In February 2023, 25-year-old Aleksanteri Kivimäki was extradited to Finland from France. He has since been kept in custody over crimes related to the hacking of patient records from the Vastaamo psychotherapy centre.

In April 2023, Helsinki District Court sentenced the ex-CEO of Vastaamo, Ville Tapio, to a three-month suspended sentence. He was found guilty of a data protection crime mandated in the General Data Protection Regulation (GDPR).

In December 2025, the Helsinki Court of Appeal unanimously acquitted ex-CEO Ville Tapio of all charges, finding insufficient evidence of the gross negligence required for criminal liability.

In October 2023, Aleksanteri Kivimäki was charged with stealing records of psychotherapy patients and over 21,000 counts of extortion.

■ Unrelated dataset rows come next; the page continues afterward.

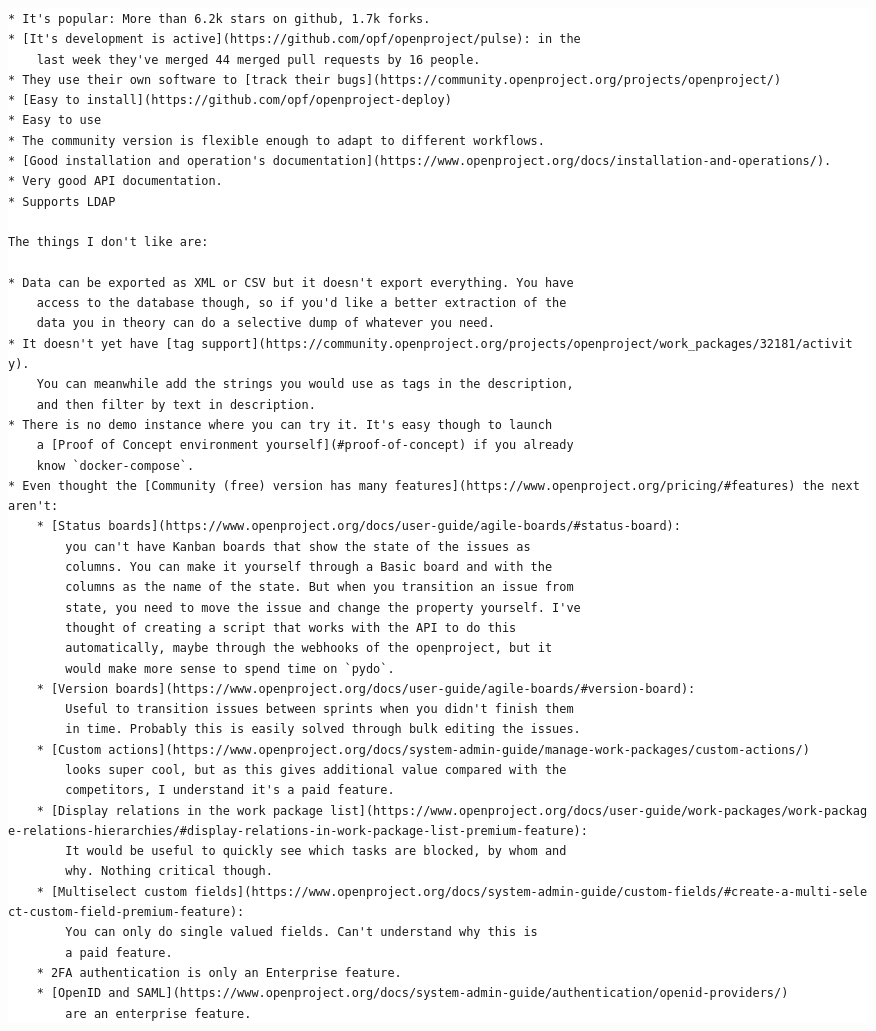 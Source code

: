     * It's popular: More than 6.2k stars on github, 1.7k forks.
    * [It's development is active](https://github.com/opf/openproject/pulse): in the
        last week they've merged 44 merged pull requests by 16 people.
    * They use their own software to [track their bugs](https://community.openproject.org/projects/openproject/)
    * [Easy to install](https://github.com/opf/openproject-deploy)
    * Easy to use
    * The community version is flexible enough to adapt to different workflows.
    * [Good installation and operation's documentation](https://www.openproject.org/docs/installation-and-operations/).
    * Very good API documentation.
    * Supports LDAP
    
    The things I don't like are:
    
    * Data can be exported as XML or CSV but it doesn't export everything. You have
        access to the database though, so if you'd like a better extraction of the
        data you in theory can do a selective dump of whatever you need.
    * It doesn't yet have [tag support](https://community.openproject.org/projects/openproject/work_packages/32181/activity).
        You can meanwhile add the strings you would use as tags in the description,
        and then filter by text in description.
    * There is no demo instance where you can try it. It's easy though to launch
        a [Proof of Concept environment yourself](#proof-of-concept) if you already
        know `docker-compose`.
    * Even thought the [Community (free) version has many features](https://www.openproject.org/pricing/#features) the next aren't:
        * [Status boards](https://www.openproject.org/docs/user-guide/agile-boards/#status-board):
            you can't have Kanban boards that show the state of the issues as
            columns. You can make it yourself through a Basic board and with the
            columns as the name of the state. But when you transition an issue from
            state, you need to move the issue and change the property yourself. I've
            thought of creating a script that works with the API to do this
            automatically, maybe through the webhooks of the openproject, but it
            would make more sense to spend time on `pydo`.
        * [Version boards](https://www.openproject.org/docs/user-guide/agile-boards/#version-board):
            Useful to transition issues between sprints when you didn't finish them
            in time. Probably this is easily solved through bulk editing the issues.
        * [Custom actions](https://www.openproject.org/docs/system-admin-guide/manage-work-packages/custom-actions/)
            looks super cool, but as this gives additional value compared with the
            competitors, I understand it's a paid feature.
        * [Display relations in the work package list](https://www.openproject.org/docs/user-guide/work-packages/work-package-relations-hierarchies/#display-relations-in-work-package-list-premium-feature):
            It would be useful to quickly see which tasks are blocked, by whom and
            why. Nothing critical though.
        * [Multiselect custom fields](https://www.openproject.org/docs/system-admin-guide/custom-fields/#create-a-multi-select-custom-field-premium-feature):
            You can only do single valued fields. Can't understand why this is
            a paid feature.
        * 2FA authentication is only an Enterprise feature.
        * [OpenID and SAML](https://www.openproject.org/docs/system-admin-guide/authentication/openid-providers/)
            are an enterprise feature.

His trial was scheduled to start on 13 November.

In April 2024 Aleksanteri Kivimäki was sentenced to six years and three months in prison. Author and information technology consultant Petteri Järvinen has used the relatively light sentence as proof that cybercrime often has no serious consequences for the perpetrator in Finland, even if the victims suffer from its results for the rest of their lives.

In September 2025 Kivimäki was released from custody by the Helsinki court of Appeal. The court cited the long time he spent in pretrial detention as the grounds for his release.